Run and view a data masking task

If you set How the task is triggered to Manual Only, you must manually run the data masking task. If you set How the task is triggered to Scheduled Only, you must configure automatic running of the data masking task. After the configuration is complete, the data masking task is automatically run at a specific point in time. If you set How the task is triggered to Manual + Scheduled, you can manually run the data masking task or configure settings to automatically run the data masking task.

  1. On the Static Desensitization tab, click the Task Configurations tab. Then, find the created data masking task and click Start in the Actions column to run the data masking task.

    image

  2. On the Static Desensitization tab, click the Status tab to view the progress and status of the data masking task.

    image

Troubleshoot the errors that occur in a data masking task

If a data masking task fails, you can refer to the following table to troubleshoot the errors.

Error

Cause

The data masking task does not exist. The task may be deleted or closed.

The switch in the Actions column of the data masking task is turned off.

The scheduling settings of the scheduled data masking task are invalid.

The value of Triggered Daily is invalid.

The source instance does not exist.

The instance to which the source table belongs does not exist.

The destination instance does not exist.

The destination instance may be deleted or the destination instance-related permissions may be revoked.

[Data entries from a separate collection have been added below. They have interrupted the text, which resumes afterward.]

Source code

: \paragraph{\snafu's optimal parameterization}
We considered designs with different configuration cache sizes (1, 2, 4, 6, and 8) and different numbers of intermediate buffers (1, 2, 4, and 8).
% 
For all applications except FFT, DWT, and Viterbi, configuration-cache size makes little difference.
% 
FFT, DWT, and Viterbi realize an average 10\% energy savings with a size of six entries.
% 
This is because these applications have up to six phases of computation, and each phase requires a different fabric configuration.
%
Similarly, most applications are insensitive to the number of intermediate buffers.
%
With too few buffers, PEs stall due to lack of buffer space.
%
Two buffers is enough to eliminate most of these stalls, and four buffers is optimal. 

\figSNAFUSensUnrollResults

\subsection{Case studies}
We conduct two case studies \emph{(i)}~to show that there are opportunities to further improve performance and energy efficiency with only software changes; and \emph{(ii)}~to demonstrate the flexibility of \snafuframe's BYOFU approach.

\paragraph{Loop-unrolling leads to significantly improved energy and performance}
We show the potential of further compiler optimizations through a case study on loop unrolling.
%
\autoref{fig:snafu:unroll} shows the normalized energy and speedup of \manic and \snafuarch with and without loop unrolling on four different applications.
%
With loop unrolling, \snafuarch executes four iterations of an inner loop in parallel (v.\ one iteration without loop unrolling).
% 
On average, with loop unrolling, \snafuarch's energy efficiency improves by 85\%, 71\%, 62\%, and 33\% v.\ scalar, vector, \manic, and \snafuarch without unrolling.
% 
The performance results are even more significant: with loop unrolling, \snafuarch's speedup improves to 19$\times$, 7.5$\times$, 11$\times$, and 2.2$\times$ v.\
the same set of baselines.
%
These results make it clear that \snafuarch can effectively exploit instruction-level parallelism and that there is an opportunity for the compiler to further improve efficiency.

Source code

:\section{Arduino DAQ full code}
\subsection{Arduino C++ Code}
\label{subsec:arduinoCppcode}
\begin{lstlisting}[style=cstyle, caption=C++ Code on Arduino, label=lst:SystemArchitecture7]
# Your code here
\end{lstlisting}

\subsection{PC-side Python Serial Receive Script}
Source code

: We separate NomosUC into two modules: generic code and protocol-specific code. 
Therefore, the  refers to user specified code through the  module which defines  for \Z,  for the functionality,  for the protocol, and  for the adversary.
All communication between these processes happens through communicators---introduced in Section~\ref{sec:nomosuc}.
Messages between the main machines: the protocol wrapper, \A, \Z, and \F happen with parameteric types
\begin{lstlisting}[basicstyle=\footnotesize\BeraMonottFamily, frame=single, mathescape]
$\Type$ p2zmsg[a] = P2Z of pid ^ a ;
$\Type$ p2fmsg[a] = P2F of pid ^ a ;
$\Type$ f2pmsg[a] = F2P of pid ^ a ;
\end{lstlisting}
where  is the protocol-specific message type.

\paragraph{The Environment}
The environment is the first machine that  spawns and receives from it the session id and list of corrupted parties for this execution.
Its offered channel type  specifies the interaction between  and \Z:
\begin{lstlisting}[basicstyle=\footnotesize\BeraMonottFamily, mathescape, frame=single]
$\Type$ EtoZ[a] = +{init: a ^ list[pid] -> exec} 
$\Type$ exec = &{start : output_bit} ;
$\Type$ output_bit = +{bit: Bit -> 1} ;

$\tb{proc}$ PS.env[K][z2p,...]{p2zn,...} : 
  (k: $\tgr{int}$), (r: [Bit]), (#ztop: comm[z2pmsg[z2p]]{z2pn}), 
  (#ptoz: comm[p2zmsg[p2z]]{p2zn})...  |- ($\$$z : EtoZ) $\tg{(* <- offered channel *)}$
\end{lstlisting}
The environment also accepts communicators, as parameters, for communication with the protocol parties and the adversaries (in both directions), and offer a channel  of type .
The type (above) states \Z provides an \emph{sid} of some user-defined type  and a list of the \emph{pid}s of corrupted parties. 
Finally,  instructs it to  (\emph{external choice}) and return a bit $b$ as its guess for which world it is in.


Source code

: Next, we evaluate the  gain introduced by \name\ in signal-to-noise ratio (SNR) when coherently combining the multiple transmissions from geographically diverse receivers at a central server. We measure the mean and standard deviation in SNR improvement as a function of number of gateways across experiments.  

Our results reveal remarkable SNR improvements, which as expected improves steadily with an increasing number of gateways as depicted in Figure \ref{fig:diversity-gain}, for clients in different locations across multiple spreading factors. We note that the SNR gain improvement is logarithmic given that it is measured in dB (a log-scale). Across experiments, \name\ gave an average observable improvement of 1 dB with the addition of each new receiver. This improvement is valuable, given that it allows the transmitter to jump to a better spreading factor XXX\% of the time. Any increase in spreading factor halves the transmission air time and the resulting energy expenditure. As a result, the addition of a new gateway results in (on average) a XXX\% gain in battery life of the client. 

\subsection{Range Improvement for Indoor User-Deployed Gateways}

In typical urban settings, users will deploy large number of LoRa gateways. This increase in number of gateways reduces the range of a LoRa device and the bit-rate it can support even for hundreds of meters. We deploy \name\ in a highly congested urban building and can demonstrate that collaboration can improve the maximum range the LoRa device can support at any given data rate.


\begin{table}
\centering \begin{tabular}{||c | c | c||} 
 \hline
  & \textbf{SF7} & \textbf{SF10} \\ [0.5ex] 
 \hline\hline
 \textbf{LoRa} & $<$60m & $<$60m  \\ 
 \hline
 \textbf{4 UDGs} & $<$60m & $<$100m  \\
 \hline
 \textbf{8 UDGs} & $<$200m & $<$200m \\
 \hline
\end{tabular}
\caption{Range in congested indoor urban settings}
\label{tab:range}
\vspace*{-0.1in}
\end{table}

The source table cannot be found.

The source table may be deleted or the source instance-related permissions may be revoked.

The parameters that are configured for the masking algorithm are invalid.

The parameters that are configured for the masking algorithm are invalid.

The partition key column in the source table is empty.

The partition key column in the source table is empty.

The operation that writes data to the destination table failed.

DSC failed to write data to the destination table due to invalid destination settings.

The operation that queries data from the source table failed.

DSC failed to query data from the source table.

The operation that creates the destination table failed.

The destination table does not exist in the destination.

No primary key can be found.

No primary key exists in the ApsaraDB RDS source table.

The MaxCompute table-related partition that is configured for the data masking task is invalid.

Source Partition that is configured in the Desensitization Source Configuration step or the Target Partition that is configured in the Destination Location Configuration step of the Add Desensitization Task wizard is invalid.

Modify or delete a data masking task

You cannot modify or delete a data masking task that is pending execution or is running.

  • Modify a data masking task

    If you want to modify the settings of a data masking task, find the task and click Modify in the Actions column.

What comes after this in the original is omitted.